Le film est incroyablement riche dans les thèmes explorés. L'ensemble est autant ancré dans le réel que le fantasme dans les bonheur et traumas de ses héros. On aborde ainsi quasiment le conte, le deuil et la séparation se mêle à l'œdipe (Ana et Otto comblant ensemble la perte et/ou l'absence d'un de leur parents) avec un soupçon de trouble coupable puisque les héros élevés comme frères et sœurs se dissimulent pour assouvir leur passion.

Il y a du Douglas Sirk dans la manière qu'à Medem de faire surgir la puissance mélodramatique de façon improbable (Otto qui devient pilote d'avion avec la facilité d'un Rock Hudson médecin dans Le Secret Magnifique, le saut en parachute, l'apparition d'un cerf façon Tout ce que le ciel permet) sans jamais tomber dans le ridicule, on est dans l'onirisme le plus prononcé où les évènements défilent comme dans un rêve seul importe les prochaines retrouvailles.

Après avoir été les jouets du hasard et du destin tout au long du récit, nos amants vont tester leur amour en provoquant ce destin à leur tour pour une rencontre impossible au cercle polaire en Laponie.

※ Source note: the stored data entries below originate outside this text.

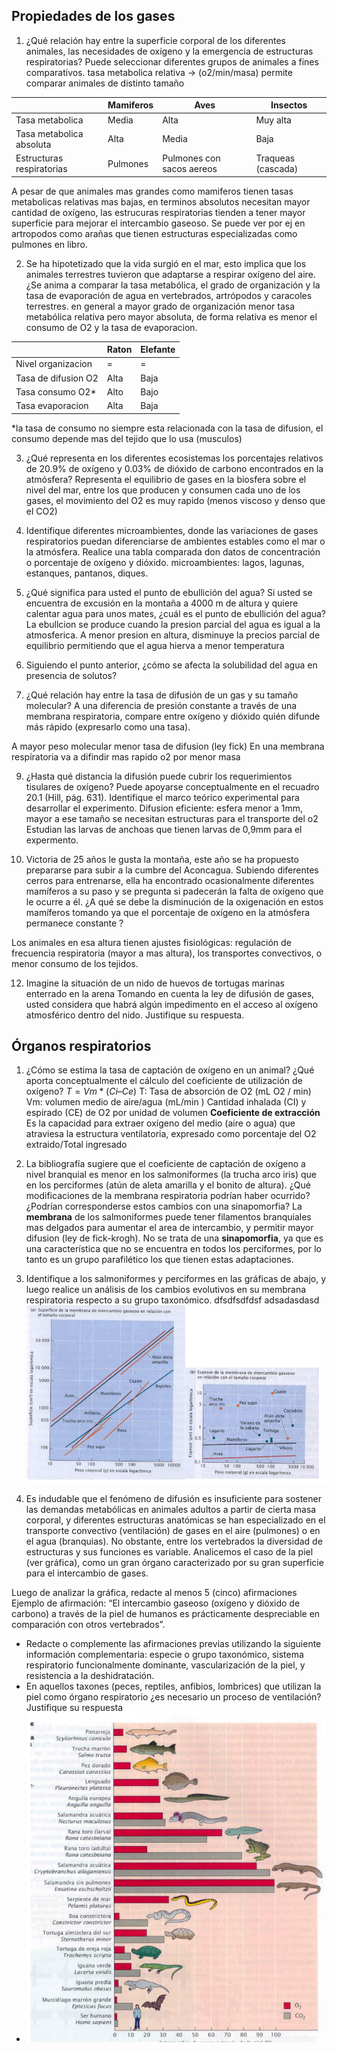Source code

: ## Propiedades de los gases
1. ¿Qué relación hay entre la superficie corporal de los diferentes animales, las necesidades de oxígeno y la emergencia de estructuras respiratorias? Puede seleccionar diferentes grupos de animales a fines comparativos.
tasa metabolica relativa -> (o2/min/masa) permite comparar animales de distinto tamaño

|                           | Mamiferos | Aves                      | Insectos           |
| ------------------------- | --------- | ------------------------- | ------------------ |
| Tasa metabolica           | Media     | Alta                      | Muy alta           |
| Tasa metabolica absoluta  | Alta      | Media                     | Baja               |
| Estructuras respiratorias | Pulmones  | Pulmones con sacos aereos | Traqueas (cascada) |

A pesar de que animales mas grandes como mamiferos tienen tasas metabolicas relativas mas bajas, en terminos absolutos necesitan mayor cantidad de oxígeno, las estrucuras respiratorias tienden a tener mayor superficie para mejorar el intercambio gaseoso.
Se puede ver por ej en artropodos como arañas que tienen estructuras especializadas como pulmones en libro.

 2. Se ha hipotetizado que la vida surgió en el mar, esto implica que los animales terrestres
tuvieron que adaptarse a respirar oxígeno del aire. ¿Se anima a comparar la tasa metabólica, el grado de organización y la tasa de evaporación de agua en vertebrados, artrópodos y caracoles terrestres.
en general a mayor grado de organización menor tasa metabólica relativa pero mayor absoluta, de forma relativa es menor el consumo de O2 y la tasa de evaporacion.

|                     | Raton | Elefante |
| ------------------- | ----- | -------- |
| Nivel organizacion  | =     | =        |
| Tasa de difusion O2 | Alta  | Baja     |
| Tasa consumo O2*    | Alto  | Bajo     |
| Tasa evaporacion    | Alta  | Baja     |

*la tasa de consumo no siempre esta relacionada con la tasa de difusion, el consumo depende mas del tejido que lo usa (musculos)

3. ¿Qué representa en los diferentes ecosistemas los porcentajes relativos de 20.9% de
oxígeno y 0.03% de dióxido de carbono encontrados en la atmósfera?
Representa el equilibrio de gases en la biosfera sobre el nivel del mar, entre los que producen y consumen cada uno de los gases, el movimiento del O2 es muy rapido (menos viscoso y denso que el CO2)

4. Identifique diferentes microambientes, donde las variaciones de gases respiratorios
puedan diferenciarse de ambientes estables como el mar o la atmósfera. Realice una tabla
comparada don datos de concentración o porcentaje de oxígeno y dióxido.
microambientes: lagos, lagunas, estanques, pantanos, diques.

5. ¿Qué significa para usted el punto de ebullición del agua? Si usted se encuentra de
excusión en la montaña a 4000 m de altura y quiere calentar agua para unos mates, ¿cuál es el punto de ebullición del agua?
La ebullcion se produce cuando la presion parcial del agua es igual a la atmosferica.
A menor presion en altura, disminuye la precios parcial de equilibrio permitiendo que el agua hierva a menor temperatura

7. Siguiendo el punto anterior, ¿cómo se afecta la solubilidad del agua en presencia de
solutos?

8. ¿Qué relación hay entre la tasa de difusión de un gas y su tamaño molecular? A una
diferencia de presión constante a través de una membrana respiratoria, compare entre oxígeno y dióxido quién difunde más rápido (expresarlo como una tasa).

A mayor peso molecular menor tasa de difusion (ley fick)
En una membrana respíratoria va a difindir mas rapido o2 por menor masa

9. ¿Hasta qué distancia la difusión puede cubrir los requerimientos tisulares de oxígeno?
Puede apoyarse conceptualmente en el recuadro 20.1 (Hill, pág. 631). Identifique el marco
teórico experimental para desarrollar el experimento.
Difusion eficiente: esfera menor a 1mm, mayor a ese tamaño se necesitan estructuras para el transporte del o2
Estudian las larvas de anchoas que tienen larvas de 0,9mm para el expermento.

10. Victoria de 25 años le gusta la montaña, este año se ha propuesto prepararse para subir a la cumbre del Aconcagua. Subiendo diferentes cerros para entrenarse, ella ha encontrado ocasionalmente diferentes mamíferos a su paso y se pregunta si padecerán la falta de oxígeno que le ocurre a él.
¿A qué se debe la disminución de la oxigenación en estos mamíferos tomando ya que el
porcentaje de oxígeno en la atmósfera permanece constante ?

Los animales en esa altura tienen ajustes fisiológicas: regulación de frecuencia respiratoria (mayor a mas altura), los transportes convectivos, o menor consumo de los tejidos.

12. Imagine la situación de un nido de huevos de tortugas marinas enterrado en la arena
Tomando en cuenta la ley de difusión de gases, usted considera que habrá algún
impedimento en el acceso al oxígeno atmosférico dentro del nido. Justifique su
respuesta.

## Órganos respiratorios
1. ¿Cómo se estima la tasa de captación de oxígeno en un animal? ¿Qué aporta conceptualmente el cálculo del coeficiente de utilización de oxígeno?
$T = Vm * (Ci – Ce)$
T: Tasa de absorción de O2 (mL O2 / min)
Vm: volumen medio de aire/agua (mL/min )
Cantidad inhalada (CI) y espirado (CE) de O2 por unidad de volumen
**Coeficiente de extracción**
Es la capacidad para extraer oxígeno del medio (aire o agua) que atraviesa la estructura ventilatoria, expresado como porcentaje del O2 extraido/Total ingresado

2. La bibliografía sugiere que el coeficiente de captación de oxígeno a nivel branquial es menor en los salmoniformes (la trucha arco iris) que en los perciformes (atún de aleta amarilla y el bonito de altura). ¿Qué modificaciones de la membrana respiratoria podrían haber ocurrido? ¿Podrían corresponderse estos cambios con una sinapomorfia?
La **membrana** de los salmoniformes puede tener filamentos branquiales mas delgados para aumentar el area de intercambio, y permitir mayor difusion (ley de fick-krogh).
No se trata de una **sinapomorfia**, ya que es una característica que no se encuentra en todos los perciformes, por lo tanto es un grupo parafilético los que tienen estas adaptaciones.

3. Identifique a los salmoniformes y perciformes en las gráficas de abajo, y luego realice un análisis de los cambios evolutivos en su membrana respiratoria respecto a su grupo taxonómico.
dfsdfsdfdsf
adsadasdasd
![Pasted image 20240916011248](attachments/Pasted%20image%2020240916011248.png)
4. Es indudable que el fenómeno de difusión es insuficiente para sostener las demandas metabólicas en animales adultos a partir de cierta masa corporal, y diferentes estructuras anatómicas se han especializado en el transporte convectivo (ventilación) de gases en el aire (pulmones) o en el agua (branquias). No obstante, entre los vertebrados la diversidad de estructuras y sus funciones es variable. Analicemos el caso de la piel (ver gráfica), como un gran órgano caracterizado por su gran superficie para el intercambio de gases.

Luego de analizar la gráfica, redacte al menos 5 (cinco) afirmaciones Ejemplo de afirmación: “El intercambio gaseoso (oxígeno y dióxido de carbono) a través de la piel de humanos es prácticamente despreciable en comparación con otros vertebrados”.
- Redacte o complemente las afirmaciones previas utilizando la siguiente información complementaria: especie o grupo taxonómico, sistema respiratorio funcionalmente dominante, vascularización de la piel, y resistencia a la deshidratación.
- En aquellos taxones (peces, reptiles, anfibios, lombrices) que utilizan la piel como órgano respiratorio ¿es necesario un proceso de ventilación? Justifique su respuesta
- ![Pasted image 20240916011328](attachments/Pasted%20image%2020240916011328.png)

Là encore le lieu n'est pas innocent puisque cela arrive au moment où inversement à la nuit polaire où l'obscurité est continue en hiver, la rencontre se fera en été où le soleil et les journées sont continus et formant donc un cercle à la manière de l'amour éternel d’Otto et Ana. Julio Medem immortalise cela avec un terrible rebondissement final et une idée de cinéma sublime qui fige cette romance de la plus belle des façons. Grand mélo contemporain.